Pawan K Singal, Neelam Khaper, Vince Palace, Dinender Kumar
DOI: http://dx.doi.org/10.1016/S0008-6363(98)00244-2 426-432 First published online: 1 December 1998

Abstract

Although researchers in radiation and cancer biology have known about the existence of free radicals and their potential role in pathobiology for several decades, cardiac biologists only began to take notice of these noxious species in the 1970s. Exponential growth of free radical research occurred after the discovery of superoxide dismutase in 1969. This antioxidant enzyme is responsible for the dismutation of superoxide radical — a free radical chain initiator. A fine balance between free radicals and a variety of endogenous antioxidants is believed to exist. Any disturbance in this equilibrium in favour of free radicals causes an increase in oxidative stress and initiates subcellular changes leading to cardiomyopathy and heart failure. Our knowledge about the role of free radicals in the pathogenesis of cardiac dysfunction is fast approaching the point where newer therapies employing antioxidants are in sight.

Keywords
  • Free radicals
  • Antioxidants
  • Heart failure

Time for primary review 17 days.

1 Introduction

1.1 Our atmosphere: ‘air vital’ and ‘gas azote’
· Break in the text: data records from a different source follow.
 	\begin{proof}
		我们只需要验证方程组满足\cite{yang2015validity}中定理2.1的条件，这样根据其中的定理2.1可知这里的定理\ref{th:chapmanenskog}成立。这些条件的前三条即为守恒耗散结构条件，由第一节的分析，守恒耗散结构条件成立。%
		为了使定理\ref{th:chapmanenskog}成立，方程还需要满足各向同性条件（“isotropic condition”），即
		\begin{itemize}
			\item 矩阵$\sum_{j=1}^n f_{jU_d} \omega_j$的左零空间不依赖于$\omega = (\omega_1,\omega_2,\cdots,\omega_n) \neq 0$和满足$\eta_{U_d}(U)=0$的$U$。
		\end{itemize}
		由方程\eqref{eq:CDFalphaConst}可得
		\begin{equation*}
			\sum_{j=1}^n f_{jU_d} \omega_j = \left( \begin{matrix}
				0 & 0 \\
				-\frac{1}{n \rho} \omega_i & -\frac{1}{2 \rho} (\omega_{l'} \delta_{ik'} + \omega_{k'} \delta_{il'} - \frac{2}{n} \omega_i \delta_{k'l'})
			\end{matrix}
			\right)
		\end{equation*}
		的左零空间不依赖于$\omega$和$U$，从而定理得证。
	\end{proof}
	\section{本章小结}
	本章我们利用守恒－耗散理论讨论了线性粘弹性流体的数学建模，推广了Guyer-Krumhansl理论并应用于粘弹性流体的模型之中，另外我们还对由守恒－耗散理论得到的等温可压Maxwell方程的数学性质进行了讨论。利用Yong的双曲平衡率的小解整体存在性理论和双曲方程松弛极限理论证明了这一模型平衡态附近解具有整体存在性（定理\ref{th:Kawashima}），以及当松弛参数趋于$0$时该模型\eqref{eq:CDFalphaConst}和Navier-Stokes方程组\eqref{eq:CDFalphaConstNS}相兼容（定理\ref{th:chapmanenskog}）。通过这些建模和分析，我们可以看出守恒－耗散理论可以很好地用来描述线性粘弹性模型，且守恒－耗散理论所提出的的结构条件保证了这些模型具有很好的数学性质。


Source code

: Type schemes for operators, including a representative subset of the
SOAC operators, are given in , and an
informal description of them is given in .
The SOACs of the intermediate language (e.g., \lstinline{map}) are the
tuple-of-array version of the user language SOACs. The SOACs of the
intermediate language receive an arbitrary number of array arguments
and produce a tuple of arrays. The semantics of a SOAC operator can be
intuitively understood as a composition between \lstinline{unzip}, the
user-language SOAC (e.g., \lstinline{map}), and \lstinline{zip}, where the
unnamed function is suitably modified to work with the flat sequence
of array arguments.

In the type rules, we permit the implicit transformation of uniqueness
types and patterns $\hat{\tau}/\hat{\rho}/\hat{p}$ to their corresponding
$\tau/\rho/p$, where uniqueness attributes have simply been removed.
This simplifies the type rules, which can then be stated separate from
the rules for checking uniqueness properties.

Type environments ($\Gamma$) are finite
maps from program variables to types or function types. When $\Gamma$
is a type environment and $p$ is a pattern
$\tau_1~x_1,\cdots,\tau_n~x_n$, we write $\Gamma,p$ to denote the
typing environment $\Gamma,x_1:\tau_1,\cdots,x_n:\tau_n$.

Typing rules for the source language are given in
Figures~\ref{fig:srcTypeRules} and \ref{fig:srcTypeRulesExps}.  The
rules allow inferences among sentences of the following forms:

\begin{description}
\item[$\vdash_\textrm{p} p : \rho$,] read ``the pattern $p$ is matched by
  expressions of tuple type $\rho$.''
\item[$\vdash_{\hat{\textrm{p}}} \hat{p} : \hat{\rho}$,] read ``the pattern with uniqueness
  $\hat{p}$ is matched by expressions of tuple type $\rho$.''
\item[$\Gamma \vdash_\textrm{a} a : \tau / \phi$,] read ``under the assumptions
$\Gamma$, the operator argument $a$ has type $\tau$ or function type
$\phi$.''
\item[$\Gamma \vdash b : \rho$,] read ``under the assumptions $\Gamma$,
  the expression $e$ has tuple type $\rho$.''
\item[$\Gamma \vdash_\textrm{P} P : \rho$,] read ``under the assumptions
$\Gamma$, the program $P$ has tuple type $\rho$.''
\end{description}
Lavoisier, in 1773 [1], was the first to recognize that Earth's atmosphere was composed of substances (‘air vital’) that supported life. Oxygen, as the key life-supporting element, was independently discovered by Priestly, in 1775 [2], and Scheele, in 1777 [3]. Within a few years of these seminal findings, it was also discovered that oxygen had toxic side effects that did not support life (‘gas azote’). This revelation was also made by Lavoisier in 1785 by a simple (perhaps ingenious at the time) experiment in which guinea pigs exposed to oxygen in a container showed congestion of the right heart as well as lungs and died before the oxygen was fully utilized [4]. Thus, the discoverers of oxygen, more than two centuries ago, already knew about the good and bad facets of oxygen. About two centuries later, the discovery of an important antioxidant enzyme, superoxide dismutase, by McCord and Fridovich [5], renewed interest in oxygen-radical biology.
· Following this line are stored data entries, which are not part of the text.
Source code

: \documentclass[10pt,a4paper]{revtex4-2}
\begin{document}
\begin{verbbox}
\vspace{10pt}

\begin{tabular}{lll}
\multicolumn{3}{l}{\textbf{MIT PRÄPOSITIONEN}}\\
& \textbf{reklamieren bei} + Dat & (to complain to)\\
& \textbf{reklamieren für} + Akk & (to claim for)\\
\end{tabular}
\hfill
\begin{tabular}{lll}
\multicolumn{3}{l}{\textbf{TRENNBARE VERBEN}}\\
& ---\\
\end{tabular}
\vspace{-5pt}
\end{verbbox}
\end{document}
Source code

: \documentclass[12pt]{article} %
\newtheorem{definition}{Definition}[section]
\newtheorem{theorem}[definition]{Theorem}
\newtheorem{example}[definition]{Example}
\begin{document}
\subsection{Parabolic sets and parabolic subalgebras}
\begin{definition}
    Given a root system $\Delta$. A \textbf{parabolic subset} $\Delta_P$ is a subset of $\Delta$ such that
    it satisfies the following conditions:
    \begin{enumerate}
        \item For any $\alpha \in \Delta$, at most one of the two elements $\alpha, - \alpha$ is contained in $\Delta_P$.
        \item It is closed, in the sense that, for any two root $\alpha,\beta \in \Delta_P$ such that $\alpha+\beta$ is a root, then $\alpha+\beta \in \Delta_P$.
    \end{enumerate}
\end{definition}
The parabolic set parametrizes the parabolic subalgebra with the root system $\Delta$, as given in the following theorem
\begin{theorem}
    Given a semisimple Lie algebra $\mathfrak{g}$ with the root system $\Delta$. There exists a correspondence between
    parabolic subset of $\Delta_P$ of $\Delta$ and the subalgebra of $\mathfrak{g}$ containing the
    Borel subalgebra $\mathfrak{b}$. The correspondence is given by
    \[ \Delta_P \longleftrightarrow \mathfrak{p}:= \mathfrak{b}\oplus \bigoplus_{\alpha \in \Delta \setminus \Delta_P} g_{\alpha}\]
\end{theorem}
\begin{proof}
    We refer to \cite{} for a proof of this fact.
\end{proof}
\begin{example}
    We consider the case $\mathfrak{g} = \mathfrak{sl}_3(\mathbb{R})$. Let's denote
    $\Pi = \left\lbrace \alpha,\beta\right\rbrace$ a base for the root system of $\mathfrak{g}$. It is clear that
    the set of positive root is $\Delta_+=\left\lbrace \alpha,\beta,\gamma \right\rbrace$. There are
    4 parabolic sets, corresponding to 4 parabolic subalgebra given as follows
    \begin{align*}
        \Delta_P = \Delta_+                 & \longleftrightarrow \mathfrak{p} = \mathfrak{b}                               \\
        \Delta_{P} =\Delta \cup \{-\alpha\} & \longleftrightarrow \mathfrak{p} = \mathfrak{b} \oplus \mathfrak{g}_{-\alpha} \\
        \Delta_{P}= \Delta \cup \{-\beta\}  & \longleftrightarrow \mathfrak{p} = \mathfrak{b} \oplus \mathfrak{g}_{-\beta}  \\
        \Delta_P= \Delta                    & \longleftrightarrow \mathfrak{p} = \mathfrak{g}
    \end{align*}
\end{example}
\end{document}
The life-sustaining role of oxygen is played out by its unique molecular structure. Oxygen is a diradical, having two electrons with parallel spins in its outermost shell. Because of this structural configuration, oxygen can accept four electrons and the resultant one-step tetravalent reduction results in the formation of water, with a concurrent production of ATP, a high energy source needed to perform vital metabolic functions. Ironically, the same diradical configuration is an ideal substratum for the production of free radicals. Thus, if these four electrons are added one at a time, partially reduced forms of oxygen (PRFO) or free radicals are produced [6–8].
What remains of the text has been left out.